> EXERCISE OBJECTIVE
Whenever a line in the records below contains "baseline", pick it out.

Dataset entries
══════════════════════════════

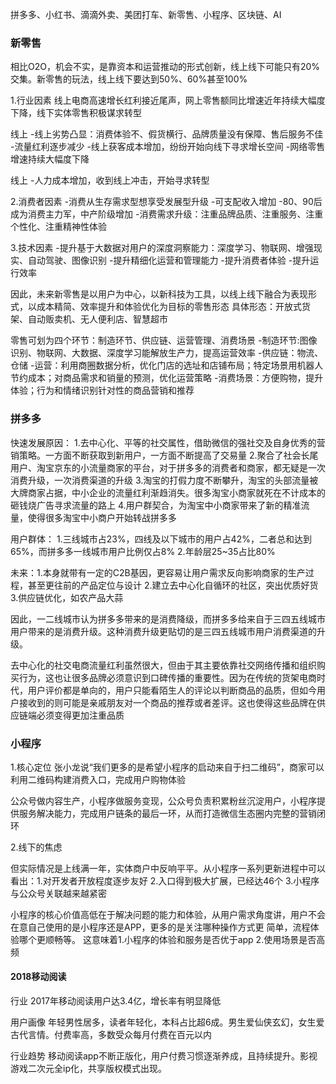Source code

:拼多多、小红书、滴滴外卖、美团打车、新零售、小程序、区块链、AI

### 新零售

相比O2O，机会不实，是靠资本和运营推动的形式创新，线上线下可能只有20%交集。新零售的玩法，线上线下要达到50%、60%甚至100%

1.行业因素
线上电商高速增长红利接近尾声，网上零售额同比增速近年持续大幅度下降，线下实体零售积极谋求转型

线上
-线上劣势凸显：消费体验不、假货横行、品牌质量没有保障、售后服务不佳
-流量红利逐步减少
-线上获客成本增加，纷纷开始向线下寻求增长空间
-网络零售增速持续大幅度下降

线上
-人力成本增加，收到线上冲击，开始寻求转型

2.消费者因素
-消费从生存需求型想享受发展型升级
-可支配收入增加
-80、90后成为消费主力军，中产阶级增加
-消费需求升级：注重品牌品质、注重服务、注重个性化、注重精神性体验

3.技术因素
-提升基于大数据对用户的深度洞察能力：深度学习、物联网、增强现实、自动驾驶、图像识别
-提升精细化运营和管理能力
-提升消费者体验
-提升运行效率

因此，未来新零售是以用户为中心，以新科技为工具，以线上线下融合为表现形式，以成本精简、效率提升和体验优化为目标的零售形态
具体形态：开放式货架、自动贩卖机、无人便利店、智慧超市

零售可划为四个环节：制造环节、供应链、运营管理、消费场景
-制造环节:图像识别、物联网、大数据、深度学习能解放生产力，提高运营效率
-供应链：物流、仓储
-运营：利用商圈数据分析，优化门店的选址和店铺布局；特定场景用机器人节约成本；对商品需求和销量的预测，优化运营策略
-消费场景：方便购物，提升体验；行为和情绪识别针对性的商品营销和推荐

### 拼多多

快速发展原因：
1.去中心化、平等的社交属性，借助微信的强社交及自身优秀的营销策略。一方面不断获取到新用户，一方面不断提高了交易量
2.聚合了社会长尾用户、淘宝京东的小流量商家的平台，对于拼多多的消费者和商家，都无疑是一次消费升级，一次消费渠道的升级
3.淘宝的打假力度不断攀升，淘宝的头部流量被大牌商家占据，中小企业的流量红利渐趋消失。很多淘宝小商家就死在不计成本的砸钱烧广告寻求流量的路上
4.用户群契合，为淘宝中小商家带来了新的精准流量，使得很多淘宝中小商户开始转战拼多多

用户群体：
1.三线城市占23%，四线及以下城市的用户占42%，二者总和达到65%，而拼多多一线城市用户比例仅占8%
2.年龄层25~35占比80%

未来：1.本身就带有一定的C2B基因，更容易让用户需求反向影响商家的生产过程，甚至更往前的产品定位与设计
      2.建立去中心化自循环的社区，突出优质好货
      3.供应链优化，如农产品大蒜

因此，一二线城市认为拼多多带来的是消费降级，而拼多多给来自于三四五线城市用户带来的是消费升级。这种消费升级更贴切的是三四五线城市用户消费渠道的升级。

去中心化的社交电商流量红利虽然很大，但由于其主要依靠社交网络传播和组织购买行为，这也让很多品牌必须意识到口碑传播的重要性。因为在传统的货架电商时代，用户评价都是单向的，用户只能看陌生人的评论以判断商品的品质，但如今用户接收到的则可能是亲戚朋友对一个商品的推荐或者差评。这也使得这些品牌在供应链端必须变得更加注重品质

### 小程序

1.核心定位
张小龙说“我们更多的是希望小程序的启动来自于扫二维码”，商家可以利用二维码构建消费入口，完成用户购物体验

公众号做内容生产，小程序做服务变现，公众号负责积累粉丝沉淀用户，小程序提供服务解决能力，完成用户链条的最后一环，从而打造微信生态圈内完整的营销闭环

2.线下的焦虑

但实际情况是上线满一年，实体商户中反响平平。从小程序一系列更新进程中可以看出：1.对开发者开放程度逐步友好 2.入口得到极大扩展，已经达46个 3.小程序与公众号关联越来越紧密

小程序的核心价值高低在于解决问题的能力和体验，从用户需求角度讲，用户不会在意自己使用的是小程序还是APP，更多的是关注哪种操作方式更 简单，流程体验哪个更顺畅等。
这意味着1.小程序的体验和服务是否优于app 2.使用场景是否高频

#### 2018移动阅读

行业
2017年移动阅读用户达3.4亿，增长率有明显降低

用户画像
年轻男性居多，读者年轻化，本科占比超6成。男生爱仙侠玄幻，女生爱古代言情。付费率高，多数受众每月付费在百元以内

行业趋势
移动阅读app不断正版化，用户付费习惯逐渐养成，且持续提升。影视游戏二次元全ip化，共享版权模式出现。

══════════════════════════════

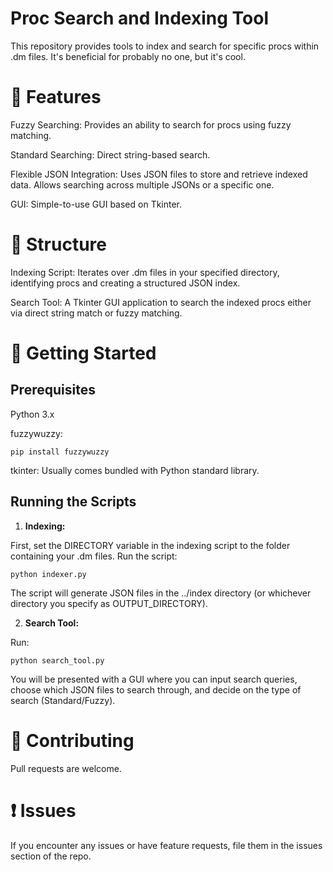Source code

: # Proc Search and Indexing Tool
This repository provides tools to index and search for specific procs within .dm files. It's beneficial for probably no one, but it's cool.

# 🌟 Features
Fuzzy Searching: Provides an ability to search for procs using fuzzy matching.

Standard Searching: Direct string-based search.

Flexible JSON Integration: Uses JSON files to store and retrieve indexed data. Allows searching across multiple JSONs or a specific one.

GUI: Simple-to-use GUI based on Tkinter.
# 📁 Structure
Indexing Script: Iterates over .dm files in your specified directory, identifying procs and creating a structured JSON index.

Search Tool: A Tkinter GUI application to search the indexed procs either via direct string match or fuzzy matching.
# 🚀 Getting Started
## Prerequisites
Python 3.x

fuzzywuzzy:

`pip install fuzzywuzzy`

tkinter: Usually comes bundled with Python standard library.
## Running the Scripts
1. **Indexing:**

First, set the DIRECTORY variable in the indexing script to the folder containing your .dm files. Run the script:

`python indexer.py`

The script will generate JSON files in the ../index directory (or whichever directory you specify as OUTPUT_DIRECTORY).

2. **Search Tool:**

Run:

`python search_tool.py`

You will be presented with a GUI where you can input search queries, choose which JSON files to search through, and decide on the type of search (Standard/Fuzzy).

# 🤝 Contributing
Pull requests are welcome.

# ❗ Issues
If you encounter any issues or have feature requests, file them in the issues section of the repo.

══════════════════════════════

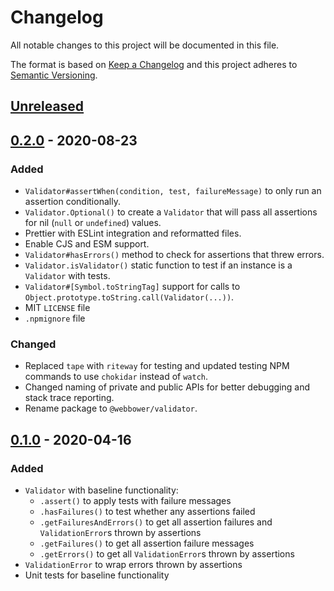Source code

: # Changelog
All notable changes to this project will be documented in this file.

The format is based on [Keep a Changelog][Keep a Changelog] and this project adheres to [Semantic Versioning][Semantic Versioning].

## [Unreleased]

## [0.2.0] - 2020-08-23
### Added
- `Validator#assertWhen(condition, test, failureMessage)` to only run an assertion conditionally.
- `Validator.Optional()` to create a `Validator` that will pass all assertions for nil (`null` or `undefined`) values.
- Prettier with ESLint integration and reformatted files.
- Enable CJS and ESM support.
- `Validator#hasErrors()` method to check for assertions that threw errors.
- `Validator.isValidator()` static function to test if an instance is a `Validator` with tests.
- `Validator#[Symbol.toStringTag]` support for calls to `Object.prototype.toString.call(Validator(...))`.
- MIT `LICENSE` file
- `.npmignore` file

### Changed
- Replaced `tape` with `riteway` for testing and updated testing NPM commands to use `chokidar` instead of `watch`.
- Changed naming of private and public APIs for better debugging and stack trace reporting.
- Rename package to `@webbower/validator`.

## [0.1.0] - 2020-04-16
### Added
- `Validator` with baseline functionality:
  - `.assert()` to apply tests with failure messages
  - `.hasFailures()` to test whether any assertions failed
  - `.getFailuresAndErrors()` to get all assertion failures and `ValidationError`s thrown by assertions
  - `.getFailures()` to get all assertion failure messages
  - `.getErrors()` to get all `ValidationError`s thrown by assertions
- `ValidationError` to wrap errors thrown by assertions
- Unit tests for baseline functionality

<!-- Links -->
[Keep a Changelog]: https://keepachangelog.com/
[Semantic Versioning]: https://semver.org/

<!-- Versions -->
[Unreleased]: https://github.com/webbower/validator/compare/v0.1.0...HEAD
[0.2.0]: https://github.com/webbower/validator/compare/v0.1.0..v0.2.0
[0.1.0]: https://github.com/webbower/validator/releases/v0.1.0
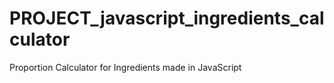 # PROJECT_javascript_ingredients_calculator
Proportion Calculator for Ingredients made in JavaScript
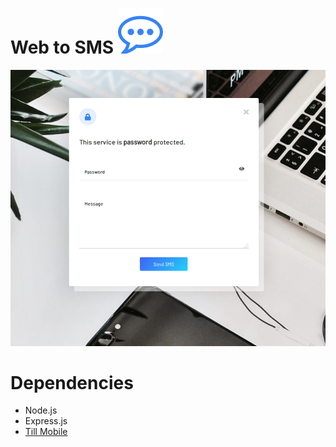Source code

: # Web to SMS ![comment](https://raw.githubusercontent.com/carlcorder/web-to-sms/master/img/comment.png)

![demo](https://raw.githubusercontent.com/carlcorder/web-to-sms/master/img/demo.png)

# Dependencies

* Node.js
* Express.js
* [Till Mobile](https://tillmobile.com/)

══════════════════════════════

> SOLUTION BELOW
- `Validator` with baseline functionality:
- Unit tests for baseline functionality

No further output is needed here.